Data records:
════════════════════

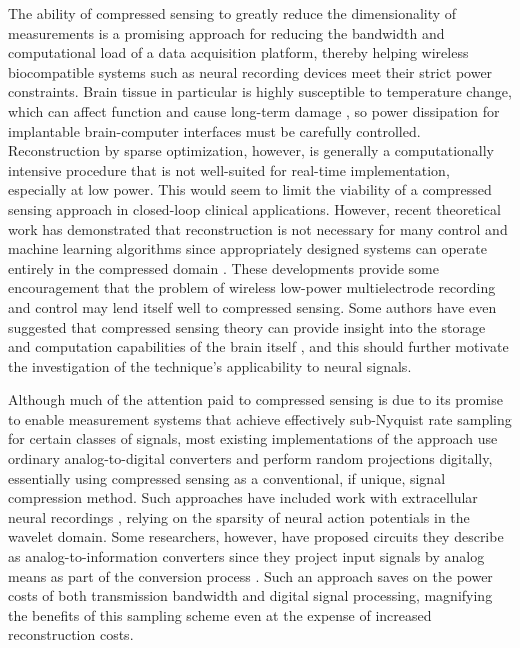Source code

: \documentclass[11pt]{paper}
\begin{document}
The ability of compressed sensing to greatly reduce the dimensionality of
measurements is a promising approach for reducing the bandwidth and 
computational load of a data acquisition platform, thereby helping wireless 
biocompatible systems such as neural recording devices meet their strict
power constraints. Brain tissue in particular is highly susceptible to
temperature change, which can affect function and cause long-term damage 
\cite{cais2008}, so power dissipation for implantable brain-computer 
interfaces must be carefully controlled. Reconstruction by sparse 
optimization, however, is generally a computationally intensive procedure 
that is not well-suited for real-time implementation, especially at low 
power. This would seem to limit the viability of a compressed sensing 
approach in closed-loop clinical applications. However, recent theoretical 
work has demonstrated that reconstruction is not necessary for many control
and machine learning algorithms since appropriately designed systems can 
operate entirely in the compressed domain \cite{ganguli2012}. These 
developments provide some encouragement that the problem of wireless
low-power multielectrode recording and control may lend itself well to
compressed sensing. Some authors have even suggested that compressed 
sensing theory can provide insight into the storage and computation
capabilities of the brain itself \cite{ganguli2012}, and this should 
further motivate the investigation of the technique's applicability to
neural signals.

Although much of the attention paid to compressed sensing is due to its
promise to enable measurement systems that achieve effectively sub-Nyquist
rate sampling for certain classes of signals, most existing implementations
of the approach use ordinary analog-to-digital converters and perform 
random projections digitally, essentially using compressed sensing as a 
conventional, if unique, signal compression method. Such approaches have
included work with extracellular neural recordings 
\cite{charbiwala2011}, relying on the sparsity of neural action potentials 
in the wavelet domain. Some researchers, however, have proposed circuits 
they describe as analog-to-information  converters since they project input 
signals by analog means as part of the conversion process 
\cite{kirolos2006}. Such an approach saves on the power costs of both 
transmission bandwidth and digital signal processing, magnifying the 
benefits of this sampling scheme even at the expense of increased 
reconstruction costs.
\end{document}
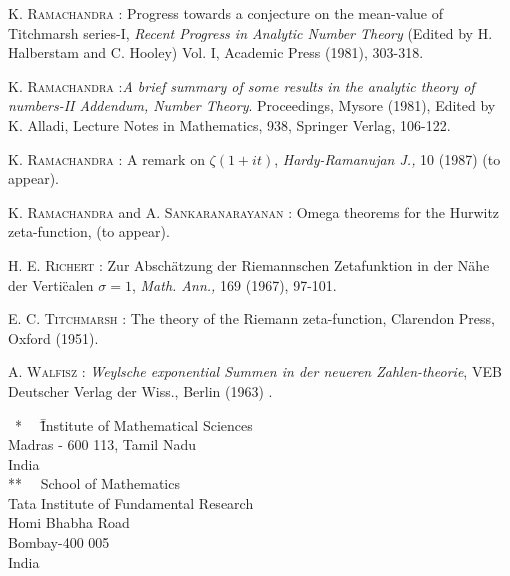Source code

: \begin{thebibliography}{99}
 \textsc{K. Ramachandra} : Progress towards a conjecture on the mean-value of Titchmarsh series-I, \textit{Recent Progress in Analytic Number Theory} (Edited by H. Halberstam and C. Hooley) Vol. I, Academic Press (1981), 303-318.

 \textsc{K. Ramachandra} :\pageoriginale \textit{A brief summary of some results in the analytic theory of numbers-II Addendum, Number Theory}. Proceedings, Mysore (1981), Edited by K. Alladi, Lecture Notes in Mathematics, 938, Springer Verlag, 106-122.

 \textsc{K. Ramachandra} : A remark on $\zeta(1+ it)$, \textit{Hardy-Ramanujan J.,} 10 (1987) (to appear).

 \textsc{K. Ramachandra}  and \textsc{A. Sankaranarayanan} : Omega theorems for the Hurwitz zeta-function, (to appear).

 \textsc{H. E. Richert} : Zur Absch\"atzung der Riemannschen Zetafunktion in der N\"ahe der Verti\"calen $\sigma =1$, \textit{Math. Ann.,} 169 (1967), 97-101.

 \textsc{E. C. Titchmarsh} : The theory of the Riemann zeta-function, Clarendon Press, Oxford (1951).

 \textsc{A. Walfisz} : \textit{Weylsche exponential Summen in der neueren Zahlen-theorie}, VEB Deutscher Verlag der Wiss., Berlin (1963) .
\end{thebibliography}

\begin{tabbing}
~*~~ \= \= {\small Institute of Mathematical Sciences}\\
\> \> {\small Madras - 600 113, Tamil Nadu} \\
\> \> {\small India} \\
**~~ \> \> {\small School of Mathematics}\\
\> \> {\small Tata Institute of Fundamental Research}\\
\> \> {\small Homi Bhabha Road} \\
\> \> {\small Bombay-400 005}\\
\> \> {\small India}
\end{tabbing}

════════════════════

→ **Task description**:
An exact copy of the lines above between the line holding "work has demonstrated" and the line holding "Although much of", inclusive, is the whole answer.

→ **Written response**:
work has demonstrated that reconstruction is not necessary for many control
and machine learning algorithms since appropriately designed systems can 
operate entirely in the compressed domain \cite{ganguli2012}. These 
developments provide some encouragement that the problem of wireless
low-power multielectrode recording and control may lend itself well to
compressed sensing. Some authors have even suggested that compressed 
sensing theory can provide insight into the storage and computation
capabilities of the brain itself \cite{ganguli2012}, and this should 
further motivate the investigation of the technique's applicability to
neural signals.

Although much of the attention paid to compressed sensing is due to its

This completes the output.